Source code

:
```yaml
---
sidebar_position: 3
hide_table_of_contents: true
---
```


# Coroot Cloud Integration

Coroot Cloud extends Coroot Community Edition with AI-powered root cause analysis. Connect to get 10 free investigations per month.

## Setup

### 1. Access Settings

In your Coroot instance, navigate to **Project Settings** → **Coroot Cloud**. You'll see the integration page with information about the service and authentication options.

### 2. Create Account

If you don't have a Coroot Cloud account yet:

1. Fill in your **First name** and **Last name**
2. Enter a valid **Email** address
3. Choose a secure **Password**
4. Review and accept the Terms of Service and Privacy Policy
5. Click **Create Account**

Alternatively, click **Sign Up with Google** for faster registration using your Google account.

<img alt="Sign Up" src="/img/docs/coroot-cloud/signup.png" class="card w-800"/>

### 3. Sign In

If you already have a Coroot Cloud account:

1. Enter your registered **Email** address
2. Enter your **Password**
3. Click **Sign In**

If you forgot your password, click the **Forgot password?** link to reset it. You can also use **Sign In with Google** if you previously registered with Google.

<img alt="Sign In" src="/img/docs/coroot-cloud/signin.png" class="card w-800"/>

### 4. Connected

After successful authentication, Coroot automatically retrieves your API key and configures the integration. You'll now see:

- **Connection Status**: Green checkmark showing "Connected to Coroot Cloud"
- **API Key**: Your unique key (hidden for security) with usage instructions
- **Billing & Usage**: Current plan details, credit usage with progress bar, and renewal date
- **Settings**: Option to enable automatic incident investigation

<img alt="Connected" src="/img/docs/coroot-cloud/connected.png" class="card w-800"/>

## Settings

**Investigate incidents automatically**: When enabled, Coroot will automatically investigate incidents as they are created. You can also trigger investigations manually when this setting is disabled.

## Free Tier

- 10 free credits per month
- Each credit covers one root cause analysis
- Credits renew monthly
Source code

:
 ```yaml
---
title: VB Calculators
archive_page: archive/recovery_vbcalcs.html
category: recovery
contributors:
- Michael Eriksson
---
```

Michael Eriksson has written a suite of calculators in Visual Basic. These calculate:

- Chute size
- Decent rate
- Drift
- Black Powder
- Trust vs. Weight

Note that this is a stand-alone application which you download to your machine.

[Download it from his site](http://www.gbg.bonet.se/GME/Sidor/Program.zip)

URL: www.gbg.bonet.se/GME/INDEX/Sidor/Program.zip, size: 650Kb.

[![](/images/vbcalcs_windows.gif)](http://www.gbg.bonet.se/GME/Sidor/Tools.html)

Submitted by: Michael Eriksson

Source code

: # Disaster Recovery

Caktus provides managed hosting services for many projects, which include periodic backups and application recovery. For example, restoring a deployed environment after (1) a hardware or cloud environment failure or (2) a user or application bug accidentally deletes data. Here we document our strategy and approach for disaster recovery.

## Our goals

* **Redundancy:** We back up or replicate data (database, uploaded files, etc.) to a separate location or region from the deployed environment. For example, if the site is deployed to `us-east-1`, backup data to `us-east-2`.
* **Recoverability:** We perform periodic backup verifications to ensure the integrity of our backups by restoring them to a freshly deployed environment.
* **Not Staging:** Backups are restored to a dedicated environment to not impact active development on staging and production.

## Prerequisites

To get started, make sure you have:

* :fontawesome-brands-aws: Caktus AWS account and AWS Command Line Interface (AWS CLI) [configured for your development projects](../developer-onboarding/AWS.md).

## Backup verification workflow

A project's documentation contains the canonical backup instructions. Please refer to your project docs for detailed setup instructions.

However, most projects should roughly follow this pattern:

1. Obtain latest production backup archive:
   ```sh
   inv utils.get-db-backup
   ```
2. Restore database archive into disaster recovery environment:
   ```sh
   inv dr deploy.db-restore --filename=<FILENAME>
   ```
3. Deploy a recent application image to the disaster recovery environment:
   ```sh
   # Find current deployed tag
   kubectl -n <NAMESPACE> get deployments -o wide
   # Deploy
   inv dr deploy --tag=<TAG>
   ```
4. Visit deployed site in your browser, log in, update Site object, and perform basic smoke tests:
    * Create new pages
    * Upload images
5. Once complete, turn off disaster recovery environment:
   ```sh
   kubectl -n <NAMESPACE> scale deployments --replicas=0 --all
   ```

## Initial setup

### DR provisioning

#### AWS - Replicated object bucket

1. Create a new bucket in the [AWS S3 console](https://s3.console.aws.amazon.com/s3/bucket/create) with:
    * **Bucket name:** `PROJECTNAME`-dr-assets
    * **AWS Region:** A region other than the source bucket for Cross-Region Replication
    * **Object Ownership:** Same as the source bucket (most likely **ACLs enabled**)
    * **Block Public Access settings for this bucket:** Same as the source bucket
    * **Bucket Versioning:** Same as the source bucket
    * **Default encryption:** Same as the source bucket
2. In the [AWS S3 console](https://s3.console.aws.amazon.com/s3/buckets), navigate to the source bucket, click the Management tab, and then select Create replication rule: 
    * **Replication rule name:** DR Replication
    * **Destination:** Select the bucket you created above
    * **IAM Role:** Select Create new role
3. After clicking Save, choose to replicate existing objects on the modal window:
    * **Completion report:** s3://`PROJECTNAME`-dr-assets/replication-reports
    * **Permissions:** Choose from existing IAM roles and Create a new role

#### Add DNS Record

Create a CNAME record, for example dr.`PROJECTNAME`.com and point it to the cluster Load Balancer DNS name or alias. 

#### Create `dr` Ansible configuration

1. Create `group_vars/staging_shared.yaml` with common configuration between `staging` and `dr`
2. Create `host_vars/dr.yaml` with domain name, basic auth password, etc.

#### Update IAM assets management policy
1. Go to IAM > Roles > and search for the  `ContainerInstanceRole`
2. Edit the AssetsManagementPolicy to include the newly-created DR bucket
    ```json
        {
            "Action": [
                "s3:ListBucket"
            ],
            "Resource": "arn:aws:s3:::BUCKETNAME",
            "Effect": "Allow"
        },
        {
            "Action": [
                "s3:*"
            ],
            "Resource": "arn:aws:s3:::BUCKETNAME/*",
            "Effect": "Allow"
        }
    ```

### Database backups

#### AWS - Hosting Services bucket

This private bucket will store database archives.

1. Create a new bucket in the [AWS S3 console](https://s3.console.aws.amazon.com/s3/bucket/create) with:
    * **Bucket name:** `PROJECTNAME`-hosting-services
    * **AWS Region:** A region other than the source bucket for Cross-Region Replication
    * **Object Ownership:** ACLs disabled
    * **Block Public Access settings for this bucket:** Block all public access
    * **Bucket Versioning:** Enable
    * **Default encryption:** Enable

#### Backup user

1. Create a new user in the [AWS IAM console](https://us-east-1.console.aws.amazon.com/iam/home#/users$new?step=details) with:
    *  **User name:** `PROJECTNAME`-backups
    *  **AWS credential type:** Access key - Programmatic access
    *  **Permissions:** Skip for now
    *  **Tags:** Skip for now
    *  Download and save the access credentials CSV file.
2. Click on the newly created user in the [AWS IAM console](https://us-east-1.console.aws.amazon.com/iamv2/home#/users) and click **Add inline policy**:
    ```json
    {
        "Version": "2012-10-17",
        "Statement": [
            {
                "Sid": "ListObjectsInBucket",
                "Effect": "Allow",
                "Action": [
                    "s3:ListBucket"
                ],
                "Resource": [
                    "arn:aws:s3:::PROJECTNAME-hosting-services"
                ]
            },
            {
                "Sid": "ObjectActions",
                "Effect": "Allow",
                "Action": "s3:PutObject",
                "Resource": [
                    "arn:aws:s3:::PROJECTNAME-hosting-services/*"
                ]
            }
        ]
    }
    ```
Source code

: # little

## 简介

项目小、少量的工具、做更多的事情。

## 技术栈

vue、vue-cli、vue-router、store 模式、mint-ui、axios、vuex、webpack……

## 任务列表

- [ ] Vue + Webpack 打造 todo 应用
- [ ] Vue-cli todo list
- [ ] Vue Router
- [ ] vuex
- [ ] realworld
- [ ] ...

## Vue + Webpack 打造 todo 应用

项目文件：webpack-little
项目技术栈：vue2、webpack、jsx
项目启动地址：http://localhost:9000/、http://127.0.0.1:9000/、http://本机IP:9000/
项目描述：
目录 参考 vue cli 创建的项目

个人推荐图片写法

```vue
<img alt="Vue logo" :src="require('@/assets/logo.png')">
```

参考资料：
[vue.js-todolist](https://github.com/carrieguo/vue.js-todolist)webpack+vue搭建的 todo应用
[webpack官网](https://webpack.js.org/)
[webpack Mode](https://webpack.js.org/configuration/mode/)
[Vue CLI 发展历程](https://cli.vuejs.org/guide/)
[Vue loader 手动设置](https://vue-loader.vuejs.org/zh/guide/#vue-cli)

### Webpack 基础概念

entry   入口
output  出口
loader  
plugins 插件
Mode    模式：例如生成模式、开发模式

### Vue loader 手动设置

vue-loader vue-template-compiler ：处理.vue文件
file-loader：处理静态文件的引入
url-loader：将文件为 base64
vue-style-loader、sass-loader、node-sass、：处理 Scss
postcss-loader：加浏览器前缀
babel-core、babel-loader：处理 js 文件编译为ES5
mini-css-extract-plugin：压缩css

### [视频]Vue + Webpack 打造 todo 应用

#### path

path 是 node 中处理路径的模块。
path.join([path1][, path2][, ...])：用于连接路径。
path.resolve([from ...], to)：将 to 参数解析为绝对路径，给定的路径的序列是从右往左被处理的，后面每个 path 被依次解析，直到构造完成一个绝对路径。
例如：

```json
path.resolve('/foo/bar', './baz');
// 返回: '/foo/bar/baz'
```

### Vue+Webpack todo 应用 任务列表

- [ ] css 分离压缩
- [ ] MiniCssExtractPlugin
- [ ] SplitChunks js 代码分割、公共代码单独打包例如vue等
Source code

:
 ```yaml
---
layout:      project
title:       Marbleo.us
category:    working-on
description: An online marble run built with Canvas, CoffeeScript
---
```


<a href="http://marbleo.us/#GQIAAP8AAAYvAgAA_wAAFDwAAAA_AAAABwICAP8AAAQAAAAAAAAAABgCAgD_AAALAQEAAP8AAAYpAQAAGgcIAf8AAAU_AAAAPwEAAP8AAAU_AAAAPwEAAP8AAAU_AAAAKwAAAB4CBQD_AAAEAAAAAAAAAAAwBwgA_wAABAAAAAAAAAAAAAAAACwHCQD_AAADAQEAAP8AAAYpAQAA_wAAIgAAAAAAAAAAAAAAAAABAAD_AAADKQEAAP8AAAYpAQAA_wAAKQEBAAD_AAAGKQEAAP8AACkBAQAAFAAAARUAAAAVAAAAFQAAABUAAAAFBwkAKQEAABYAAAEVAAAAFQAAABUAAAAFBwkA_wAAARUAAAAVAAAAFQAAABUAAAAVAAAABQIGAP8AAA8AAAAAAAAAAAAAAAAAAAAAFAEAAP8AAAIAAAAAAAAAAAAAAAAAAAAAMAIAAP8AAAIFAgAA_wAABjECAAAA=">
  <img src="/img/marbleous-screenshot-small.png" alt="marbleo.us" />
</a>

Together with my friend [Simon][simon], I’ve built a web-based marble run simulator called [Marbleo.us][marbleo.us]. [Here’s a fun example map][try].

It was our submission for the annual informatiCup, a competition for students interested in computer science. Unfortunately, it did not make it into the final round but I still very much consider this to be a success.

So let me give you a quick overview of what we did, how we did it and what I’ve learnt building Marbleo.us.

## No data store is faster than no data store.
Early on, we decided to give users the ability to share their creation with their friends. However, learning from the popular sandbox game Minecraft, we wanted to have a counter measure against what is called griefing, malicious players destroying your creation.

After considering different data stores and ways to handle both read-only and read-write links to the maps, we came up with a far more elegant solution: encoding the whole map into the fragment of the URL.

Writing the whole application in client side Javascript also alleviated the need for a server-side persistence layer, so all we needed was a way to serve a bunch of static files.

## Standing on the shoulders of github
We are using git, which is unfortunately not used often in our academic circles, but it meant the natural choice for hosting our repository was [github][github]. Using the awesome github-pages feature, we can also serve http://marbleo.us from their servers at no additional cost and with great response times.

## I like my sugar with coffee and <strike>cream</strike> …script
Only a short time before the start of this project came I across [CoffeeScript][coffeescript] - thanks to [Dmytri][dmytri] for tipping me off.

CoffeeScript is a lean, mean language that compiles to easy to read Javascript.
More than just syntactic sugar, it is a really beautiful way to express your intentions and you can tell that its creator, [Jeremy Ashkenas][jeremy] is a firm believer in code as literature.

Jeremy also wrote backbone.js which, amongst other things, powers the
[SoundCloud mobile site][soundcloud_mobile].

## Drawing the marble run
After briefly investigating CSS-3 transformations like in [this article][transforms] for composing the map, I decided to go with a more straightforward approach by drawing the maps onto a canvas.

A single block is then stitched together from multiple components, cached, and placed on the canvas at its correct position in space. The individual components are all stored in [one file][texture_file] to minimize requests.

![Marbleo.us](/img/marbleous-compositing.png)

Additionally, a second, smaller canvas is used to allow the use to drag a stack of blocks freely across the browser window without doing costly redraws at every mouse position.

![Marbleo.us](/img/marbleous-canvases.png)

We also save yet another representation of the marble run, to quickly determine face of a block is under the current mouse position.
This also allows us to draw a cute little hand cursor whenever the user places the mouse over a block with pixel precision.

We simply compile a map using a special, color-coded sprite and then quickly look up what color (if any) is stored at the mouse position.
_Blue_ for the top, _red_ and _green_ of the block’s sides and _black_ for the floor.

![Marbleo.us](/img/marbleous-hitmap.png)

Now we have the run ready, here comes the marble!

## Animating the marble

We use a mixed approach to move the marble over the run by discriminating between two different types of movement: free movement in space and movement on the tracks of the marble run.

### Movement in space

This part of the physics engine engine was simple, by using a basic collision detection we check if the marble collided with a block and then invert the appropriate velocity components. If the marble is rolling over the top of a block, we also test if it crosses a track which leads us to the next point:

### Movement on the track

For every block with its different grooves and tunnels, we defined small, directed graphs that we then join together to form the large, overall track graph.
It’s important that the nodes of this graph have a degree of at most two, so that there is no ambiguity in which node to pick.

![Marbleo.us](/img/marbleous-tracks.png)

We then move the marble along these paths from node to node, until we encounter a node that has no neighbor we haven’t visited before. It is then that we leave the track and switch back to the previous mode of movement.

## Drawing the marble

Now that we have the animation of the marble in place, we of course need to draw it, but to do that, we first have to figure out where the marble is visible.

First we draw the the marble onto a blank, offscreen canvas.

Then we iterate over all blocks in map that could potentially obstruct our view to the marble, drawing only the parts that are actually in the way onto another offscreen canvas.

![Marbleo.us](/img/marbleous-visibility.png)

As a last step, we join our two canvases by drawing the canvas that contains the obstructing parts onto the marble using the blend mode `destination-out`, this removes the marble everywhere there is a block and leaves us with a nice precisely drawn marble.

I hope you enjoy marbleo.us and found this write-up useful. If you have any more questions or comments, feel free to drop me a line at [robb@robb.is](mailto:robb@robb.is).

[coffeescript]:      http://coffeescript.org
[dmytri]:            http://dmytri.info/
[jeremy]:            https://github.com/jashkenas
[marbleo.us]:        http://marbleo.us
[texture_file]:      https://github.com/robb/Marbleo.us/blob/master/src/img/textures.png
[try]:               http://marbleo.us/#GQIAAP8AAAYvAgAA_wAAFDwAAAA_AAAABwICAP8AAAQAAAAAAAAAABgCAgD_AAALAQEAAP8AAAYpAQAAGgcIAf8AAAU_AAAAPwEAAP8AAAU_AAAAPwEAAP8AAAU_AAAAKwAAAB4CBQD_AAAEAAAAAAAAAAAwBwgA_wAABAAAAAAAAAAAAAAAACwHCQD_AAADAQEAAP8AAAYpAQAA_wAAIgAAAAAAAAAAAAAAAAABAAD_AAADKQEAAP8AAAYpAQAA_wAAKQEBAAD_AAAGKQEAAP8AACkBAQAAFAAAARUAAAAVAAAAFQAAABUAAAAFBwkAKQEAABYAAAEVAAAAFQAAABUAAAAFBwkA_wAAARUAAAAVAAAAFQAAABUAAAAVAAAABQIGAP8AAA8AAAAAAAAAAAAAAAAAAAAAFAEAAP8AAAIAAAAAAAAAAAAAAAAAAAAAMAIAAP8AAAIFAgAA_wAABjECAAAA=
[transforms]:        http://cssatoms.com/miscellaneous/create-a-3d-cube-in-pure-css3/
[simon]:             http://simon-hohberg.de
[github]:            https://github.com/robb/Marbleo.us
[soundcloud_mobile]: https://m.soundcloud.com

= ACTIVITY =
Retype only the stretch of lines above starting at the one with "bucket:** Same as the source bucket" and stopping at the one with "Create new role", exactly as written, with both kept.

= RESPONSE =
    * **Block Public Access settings for this bucket:** Same as the source bucket
    * **Bucket Versioning:** Same as the source bucket
    * **Default encryption:** Same as the source bucket
2. In the [AWS S3 console](https://s3.console.aws.amazon.com/s3/buckets), navigate to the source bucket, click the Management tab, and then select Create replication rule: 
    * **Replication rule name:** DR Replication
    * **Destination:** Select the bucket you created above
    * **IAM Role:** Select Create new role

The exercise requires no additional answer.